Friday, April 21, 2017

Plastc Smart Cards Raise $9M In Pre-Orders, Won’t Ever Ship

A few years ago, universal payment cards were a mini-fad online. The idea was that you carried one “smart” card which stored the numbers of all of your other credit cards. The most popular was Coin, which was ultimately acquired by Fitbit and shut down. Another card was Plastc, which has brought in $9 million through pre-orders since 2014, but has yet to ship — and is now out of business

This is not another cautionary tale about crowdfunding, exactly, because Plastc didn’t use a platform like Kickstarter or Indiegogo to gather publicity and pre-orders. Like another still-unshipped gadget from 2014, the Mellow sous vide device, the company spread the word through social media, posts on technology blogs, and probably some online advertising.
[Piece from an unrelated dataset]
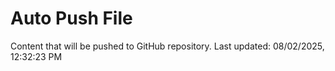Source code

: # Auto Push File

Content that will be pushed to GitHub repository.
Last updated: 08/02/2025, 12:32:23 PM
The company uses the language of crowdfunding to talk about itself, its project, and its customers, though, calling the people who placed pre-orders “backers.”

In its shutdown announcement, which was also emailed to pre-order customers, the company explained that it was ending its operations on April 20, considering Chapter 7 bankruptcy, and that the pre-orders would not ship.

“It’s been a long road with a lot of obstacles,” they wrote. “The support of our amazing backers has been incredible, which makes this announcement even harder. We were so incredibly ready for production in order to hit our deadlines but without capital it is impossible for us to move forward and we will not be able to fulfill any pre-orders.”

“Capital? What about that $9 million?” the pre-order customers asked. That’s not quite clear, but the company claims to be broke. It was counting on money from outside investors to actually produce and ship the cards, but claims to have had a working prototype. Both investment deals fell through, and the company is shutting down. Its patents and prototypes will presumably be sold as part of its bankruptcy proceedings.

The universal credit card idea is still around, but it’s a troubled industry. There was Coin, and Engadget reminds us of Swyp, which appears to have shipped some cards and says that more will ship this summer. Stratos also managed to ship cards, and was bought out by another company that may not keep the service going.